▸ **Record extracts**:

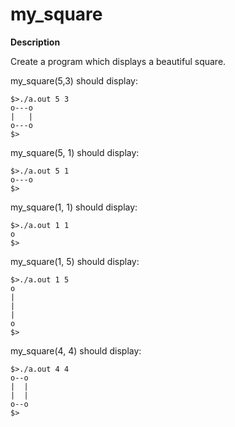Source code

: # my_square

**Description**

Create a program which displays a beautiful square.

my_square(5,3) should display:

```
$>./a.out 5 3
o---o
|   |
o---o
$>
```

my_square(5, 1) should display:

```
$>./a.out 5 1
o---o
$>
```

my_square(1, 1) should display:

```
$>./a.out 1 1
o
$>
```

my_square(1, 5) should display:

```
$>./a.out 1 5
o
|
|
|
o
$>
```

my_square(4, 4) should display:
```
$>./a.out 4 4
o--o
|  |
|  |
o--o
$>
```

▸ **About this task**: Look through the listing and extract every line with "should" in it.

▸ **Problem solution**:
my_square(5,3) should display:
my_square(5, 1) should display:
my_square(1, 1) should display:
my_square(1, 5) should display:
my_square(4, 4) should display:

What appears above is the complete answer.